My journey to shadow box dioramas has been a long and winding road.My first storyboard diorama was a 1/72 scale HMS Victory which I finished in 2000.
The hobby store that I frequented over the years in addition to having ship models also stocked prastic aircraft models etc.....But the thing that you usually don't find in your average hobby store was stocked there also,dollhouses.I was building plastic WW2 kits at the time which I enjoyed ,but one day I came upon something new a 1/16th Albatros wooden airplane kit(Model Expo)A while later I saw one that was completed and on display.Having worked on real 1:1 scale wood aircraft and the wooden model ship,I felt pretty confident about diving into unknown waters.
While the Albatros was under construction I thought that why not take what the aircraft modelers do and marry it up with what the dollhouse guys and gals do.I hadn't seen anyone do this before nor have I seen it since in 1/16th scale.I simply changed the subject matter to old hangars, of a type that I was familiar with,and voila something new was born.An added bonus was that a lot of tools and stuff that is made for dollhouses ,could also be used in 1/16th scale, because tools come in all sizes.Hangars don't usually contain fancy furniture but the scratch building required was easy benches,toolboxes etc...
Originally I built the hangar mainly as a dust proof case of a size that would fit in my car trunk if I wanted to show it.
My next project turned out to be what was to become my first shadowbox diorama,the subject matter being a 1/16th Neiuport 28.I had this old TV cabinet that was a nice piece of furniture ,so I thought I would put it in there with a glass front.Not really a shadow box but something in between.
The next diorama ,the Jenny ,repeated the same idea as the Albatros.Airplane,hangar and a few figures.Then one of my modeling buds(Ken Hamilton) suggested why not landscape the outside like the car and RR guys do.Well after much encouragement I took the plunge and my original project eventually doubled its size and and tripled its complexity.I liked how it turned out so I thought why not do the same to the Albatros hangar.
Now I have two huge unfinished dioramas and an unfinished Neiuport sitting under plastic garbage bags.
So what did I do? I started another one,this time with no hangar at all but a lot more landscaping, in a backyard scene of a homebuilt flyer also in 1/16th but using only the ribs of a kit supplied Wright flyer.
Now I have four unfinished dioramas,three of which are nearing completion and the Flyer in temporary storage.
Somewhere along the way the Canada Aviation Museum heard about my stuff and contacted me.My wife's prayers were answered finally she was going to get half of the house back again, somewhere down the road ,and as it turned out a long way down the road ,almost ten years now and everything is still here.The CAM is under renovations for the next year and now my wife is still waiting for her big day,and I still haven't completed my first shadowbox diorama.I hate 1:1 scale carpentry so that part of it is now out of my hands ,although I will still have some input as to how it will be displayed.
I am now almost 70 so the Flyer will be my last large storyboard diorama(too hard to move around,the model that is)I now want to concentrate on smaller shadow box dioramas and hopefully have someone else build the boxes.

03-10-10, 09:57 AM

03-10-10, 10:08 AM
When doing any diorama especially the shadowbox type,it is not necessary to finish the object to be viewable 360deg around.Here you can see this Mercedes airshow car is heavily weathered except for the floor and left hand cockpit sidewall and door, which can't be seen anyway.
The Neiuport, my first shadow box ,I built for viewing 360deg around because at the time it was not intended to be a shadow box and I had left some removable panels in the walls for picture taking purposes.

03-10-10, 10:23 AM
Model and photo courtesy of Shep Paine.

03-12-10, 10:05 AM
Dioramas as a one frame movie!
"What we wanted to do at the beginning of all this,was to show what happens when you take human beings and put them through hell,then wonder how in the world they will approach life when they come home".

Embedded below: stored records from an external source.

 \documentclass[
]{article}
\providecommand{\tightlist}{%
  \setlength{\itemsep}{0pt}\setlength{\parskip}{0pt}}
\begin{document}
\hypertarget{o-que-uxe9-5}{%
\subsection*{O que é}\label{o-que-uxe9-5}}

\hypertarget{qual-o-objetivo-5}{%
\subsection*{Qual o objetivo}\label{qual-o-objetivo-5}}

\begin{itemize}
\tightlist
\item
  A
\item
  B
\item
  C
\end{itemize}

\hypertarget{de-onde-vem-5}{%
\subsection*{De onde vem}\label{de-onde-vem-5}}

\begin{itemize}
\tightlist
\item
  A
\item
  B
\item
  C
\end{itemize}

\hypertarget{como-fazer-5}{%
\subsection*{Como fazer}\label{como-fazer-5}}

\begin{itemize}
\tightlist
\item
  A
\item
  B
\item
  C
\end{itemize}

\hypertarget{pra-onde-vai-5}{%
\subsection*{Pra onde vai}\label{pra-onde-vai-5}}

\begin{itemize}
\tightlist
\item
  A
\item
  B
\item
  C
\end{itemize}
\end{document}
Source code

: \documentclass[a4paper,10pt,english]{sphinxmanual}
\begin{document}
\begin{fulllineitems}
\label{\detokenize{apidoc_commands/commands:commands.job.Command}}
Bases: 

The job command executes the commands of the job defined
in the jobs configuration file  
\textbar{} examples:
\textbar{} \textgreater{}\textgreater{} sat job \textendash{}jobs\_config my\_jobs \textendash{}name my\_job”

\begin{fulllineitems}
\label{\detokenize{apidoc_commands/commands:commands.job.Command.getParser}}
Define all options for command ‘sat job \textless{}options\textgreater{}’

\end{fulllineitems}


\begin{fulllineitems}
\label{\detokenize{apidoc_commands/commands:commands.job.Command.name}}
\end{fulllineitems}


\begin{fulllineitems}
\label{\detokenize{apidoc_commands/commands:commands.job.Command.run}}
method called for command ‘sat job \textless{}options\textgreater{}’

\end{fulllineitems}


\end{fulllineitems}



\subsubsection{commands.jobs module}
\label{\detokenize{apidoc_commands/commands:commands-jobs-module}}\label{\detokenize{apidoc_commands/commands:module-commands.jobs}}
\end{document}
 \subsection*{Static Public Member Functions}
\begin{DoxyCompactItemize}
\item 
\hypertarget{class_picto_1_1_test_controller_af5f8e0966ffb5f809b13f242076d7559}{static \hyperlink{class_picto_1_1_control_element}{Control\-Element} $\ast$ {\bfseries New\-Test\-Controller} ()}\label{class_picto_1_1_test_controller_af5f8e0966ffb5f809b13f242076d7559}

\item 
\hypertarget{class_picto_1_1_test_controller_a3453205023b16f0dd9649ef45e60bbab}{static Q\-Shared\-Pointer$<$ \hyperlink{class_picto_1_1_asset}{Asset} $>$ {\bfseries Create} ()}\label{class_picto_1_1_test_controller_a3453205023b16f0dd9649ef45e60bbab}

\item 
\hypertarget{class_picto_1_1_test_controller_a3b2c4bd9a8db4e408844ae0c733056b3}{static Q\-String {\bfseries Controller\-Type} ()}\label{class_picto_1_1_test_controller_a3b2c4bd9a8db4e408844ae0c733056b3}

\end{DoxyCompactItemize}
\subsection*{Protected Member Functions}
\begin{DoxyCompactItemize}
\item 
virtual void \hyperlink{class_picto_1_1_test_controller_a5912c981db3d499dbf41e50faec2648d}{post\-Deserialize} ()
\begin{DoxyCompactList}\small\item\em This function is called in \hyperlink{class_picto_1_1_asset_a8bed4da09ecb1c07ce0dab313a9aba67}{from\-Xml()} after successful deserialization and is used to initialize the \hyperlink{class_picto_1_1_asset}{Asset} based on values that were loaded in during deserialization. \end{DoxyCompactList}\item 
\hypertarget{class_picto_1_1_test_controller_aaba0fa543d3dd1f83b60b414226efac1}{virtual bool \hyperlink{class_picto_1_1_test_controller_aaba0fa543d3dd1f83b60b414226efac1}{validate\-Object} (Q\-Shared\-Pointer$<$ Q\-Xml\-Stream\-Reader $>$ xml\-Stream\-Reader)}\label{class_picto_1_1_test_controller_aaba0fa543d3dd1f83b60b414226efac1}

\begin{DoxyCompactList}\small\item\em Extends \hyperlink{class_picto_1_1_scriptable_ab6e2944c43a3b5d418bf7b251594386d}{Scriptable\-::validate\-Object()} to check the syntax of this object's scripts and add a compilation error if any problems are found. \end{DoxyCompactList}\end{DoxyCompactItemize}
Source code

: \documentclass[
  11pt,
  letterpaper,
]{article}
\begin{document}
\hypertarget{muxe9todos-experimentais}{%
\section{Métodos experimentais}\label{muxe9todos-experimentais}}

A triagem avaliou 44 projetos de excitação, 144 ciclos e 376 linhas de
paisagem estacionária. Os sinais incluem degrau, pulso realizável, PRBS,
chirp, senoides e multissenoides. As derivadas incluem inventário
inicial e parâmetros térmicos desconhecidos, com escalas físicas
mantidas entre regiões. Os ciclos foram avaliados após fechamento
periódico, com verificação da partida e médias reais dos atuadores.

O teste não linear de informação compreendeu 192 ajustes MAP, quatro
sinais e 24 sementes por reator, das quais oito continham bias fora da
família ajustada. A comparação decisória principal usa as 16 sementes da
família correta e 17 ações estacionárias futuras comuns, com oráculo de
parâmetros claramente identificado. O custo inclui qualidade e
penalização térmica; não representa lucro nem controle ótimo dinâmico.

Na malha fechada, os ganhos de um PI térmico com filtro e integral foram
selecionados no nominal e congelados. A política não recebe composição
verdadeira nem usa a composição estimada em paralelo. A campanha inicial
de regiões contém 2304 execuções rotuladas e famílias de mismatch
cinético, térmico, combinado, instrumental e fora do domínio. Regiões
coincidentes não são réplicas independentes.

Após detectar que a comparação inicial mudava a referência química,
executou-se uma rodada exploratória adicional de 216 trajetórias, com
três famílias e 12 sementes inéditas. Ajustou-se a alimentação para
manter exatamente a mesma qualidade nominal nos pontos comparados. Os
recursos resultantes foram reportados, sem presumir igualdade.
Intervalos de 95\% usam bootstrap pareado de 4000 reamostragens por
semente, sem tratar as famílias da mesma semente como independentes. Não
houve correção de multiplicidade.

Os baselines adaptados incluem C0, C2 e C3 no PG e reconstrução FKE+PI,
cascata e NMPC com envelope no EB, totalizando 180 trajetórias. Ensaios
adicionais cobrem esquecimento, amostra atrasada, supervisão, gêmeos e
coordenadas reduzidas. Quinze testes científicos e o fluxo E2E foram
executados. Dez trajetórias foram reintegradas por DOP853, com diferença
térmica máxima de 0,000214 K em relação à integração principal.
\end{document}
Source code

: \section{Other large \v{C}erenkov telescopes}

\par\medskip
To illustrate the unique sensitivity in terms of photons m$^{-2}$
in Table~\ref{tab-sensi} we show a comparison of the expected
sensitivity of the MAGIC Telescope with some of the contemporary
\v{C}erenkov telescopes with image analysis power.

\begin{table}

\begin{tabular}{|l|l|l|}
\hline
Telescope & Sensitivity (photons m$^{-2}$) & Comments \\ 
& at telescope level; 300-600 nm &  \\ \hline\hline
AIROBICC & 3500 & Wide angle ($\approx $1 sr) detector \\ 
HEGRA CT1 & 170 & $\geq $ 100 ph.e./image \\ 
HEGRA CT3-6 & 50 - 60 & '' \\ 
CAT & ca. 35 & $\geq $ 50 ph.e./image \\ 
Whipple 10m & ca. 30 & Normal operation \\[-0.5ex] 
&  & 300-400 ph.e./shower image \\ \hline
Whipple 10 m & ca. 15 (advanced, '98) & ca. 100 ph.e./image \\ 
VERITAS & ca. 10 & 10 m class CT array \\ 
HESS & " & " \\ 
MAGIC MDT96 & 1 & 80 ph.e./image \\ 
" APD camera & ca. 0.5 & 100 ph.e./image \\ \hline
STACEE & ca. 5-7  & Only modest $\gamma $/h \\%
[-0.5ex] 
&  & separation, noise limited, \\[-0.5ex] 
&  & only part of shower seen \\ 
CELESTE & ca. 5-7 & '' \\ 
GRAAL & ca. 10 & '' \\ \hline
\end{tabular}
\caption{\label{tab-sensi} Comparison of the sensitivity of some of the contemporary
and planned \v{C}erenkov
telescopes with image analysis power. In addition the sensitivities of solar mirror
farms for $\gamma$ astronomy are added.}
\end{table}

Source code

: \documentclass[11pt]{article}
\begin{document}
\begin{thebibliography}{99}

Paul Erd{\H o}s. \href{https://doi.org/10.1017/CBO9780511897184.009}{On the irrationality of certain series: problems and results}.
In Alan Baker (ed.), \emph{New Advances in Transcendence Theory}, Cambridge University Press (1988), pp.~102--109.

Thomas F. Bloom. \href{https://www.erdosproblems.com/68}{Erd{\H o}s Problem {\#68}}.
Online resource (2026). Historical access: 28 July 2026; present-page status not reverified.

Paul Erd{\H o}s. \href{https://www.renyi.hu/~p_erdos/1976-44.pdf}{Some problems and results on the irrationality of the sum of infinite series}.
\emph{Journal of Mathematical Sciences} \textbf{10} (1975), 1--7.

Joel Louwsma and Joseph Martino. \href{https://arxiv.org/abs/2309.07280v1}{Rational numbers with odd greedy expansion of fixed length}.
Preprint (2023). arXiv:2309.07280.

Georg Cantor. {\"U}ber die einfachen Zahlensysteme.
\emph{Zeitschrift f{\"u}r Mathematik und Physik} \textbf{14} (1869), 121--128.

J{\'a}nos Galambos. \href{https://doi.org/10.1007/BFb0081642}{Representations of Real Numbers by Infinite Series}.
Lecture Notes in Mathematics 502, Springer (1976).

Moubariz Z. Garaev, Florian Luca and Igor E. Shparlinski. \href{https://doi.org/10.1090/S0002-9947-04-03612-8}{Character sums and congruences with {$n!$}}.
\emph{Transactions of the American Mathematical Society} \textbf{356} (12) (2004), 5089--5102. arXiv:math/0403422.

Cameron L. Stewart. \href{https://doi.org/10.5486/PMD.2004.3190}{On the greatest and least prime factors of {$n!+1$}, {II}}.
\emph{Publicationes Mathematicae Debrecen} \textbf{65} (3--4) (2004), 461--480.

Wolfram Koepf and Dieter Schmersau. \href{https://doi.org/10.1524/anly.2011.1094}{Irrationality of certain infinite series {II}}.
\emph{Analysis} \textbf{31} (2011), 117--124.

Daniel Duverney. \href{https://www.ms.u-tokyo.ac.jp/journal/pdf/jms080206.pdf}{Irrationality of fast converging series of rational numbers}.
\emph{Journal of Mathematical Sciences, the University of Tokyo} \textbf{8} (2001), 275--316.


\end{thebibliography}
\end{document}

Steven Spielberg on his new piece The Pacific.

I was reading this in my newspaper this morning and it struck me how similar his idea for making a 10- part mini series on the war in the Pacific, and my idea for my latest diorama "Loss Of Innocence,Will it Ever Be The Same" are alike.(We must be reading each others mail.)
This is exactly what I have been writing about recently on the power of the storyboard diorama as a one frame movie.
A movie tells a story in all its thrilling detail and action,on a big screen with music,dialogue etc... a diorama does the same but with one frame.That is the magic and the challenge of the storyboard diorama reducing it all to one frame and still tell a powerful story.Sometimes the story is even more powerful in diorama form because it is left up to the viewer to connect the dots in his mind.A movie lays it all out for you ,a diorama requires a little more imagination on your viewers part.
This is why I believe storyboard dioramas are as much an "Art "as any of the other visual media.

03-14-10, 01:12 PM
Developing the Boat or Car Shed idea as a shadow box.
Another modeling bud on mine who has had a great influence on my work is Ken Hamilton.You will notice that in my later dioramas I have used a lot of his ideas and techniques in developing my own dioramas.
A good place to start would be with something fairly simple to make, and be able to apply our new found techniques to ,at relative little cost in money or stress.
We don't need to do a fancy captain's cabin with lots of furniture or a Victorian style house etc.. when a simple boat or car shed would serve our purposes very well .
Sheds are relatively simple to build, here I will use as an example from Ken's book "How to Build Creative Dioramas".This book is out of print but is available in its entirety online.Ken has kindly given me permission to use his work here for educational purposes.

03-15-10, 11:11 AM
Model and pic courtesy of Ken Hamilton.

hot ford coupe
03-15-10, 10:15 PM
Hey John. Between you and Ken Hamilton, you have the whole diorama world sewn up. I bought Ken's book and I really love it. You guys really are the masters of the art. Thanks again for sharing your extensive knowledge.

03-16-10, 11:22 AM
This is actually the beginnings of a marine diorama but not the kind you may have expected.It is an Evinrude outboard motor repair station.This is an excellent example of what has the makings of a good shadow box or storyboard diorama.

03-16-10, 11:51 AM
Drawing courtesy of Shep Paine.

03-17-10, 10:10 AM
Drawing courtesy of Shep Paine.

03-18-10, 08:31 AM
Drawing courtesy of Shep Paine.

03-18-10, 09:44 AM

03-18-10, 09:49 AM
Here is what a shadow box may look like with a reveal installed.You could take any image that you think might make a good shadow box diorama and test it out using photoshop.

03-19-10, 08:24 AM
Drawing courtesy of Shep Paine.

hot ford coupe
03-19-10, 01:43 PM
I always thought it was box first then fill up the space. I always wondered how everything was made to fit so perfectly.

03-20-10, 07:58 AM
Model and pic courtesy of Ken Hamilton.

03-20-10, 08:10 AM
I love this pic! It is just full of ideas and I have borrowed many of them for my own stuff.
The way I see it the "this side up" box is what did it for me.The rest just builds upon the story of this mans work habits being just a little chaotic .He likes girls and is probably a non-smoker.
I imagine that most of the boxes contain outboard motor engine parts probably old parts being shipped out because the tape is still not pressed down on the edges.The car tire seems new so he must be importing tires for his truck.etc...etc...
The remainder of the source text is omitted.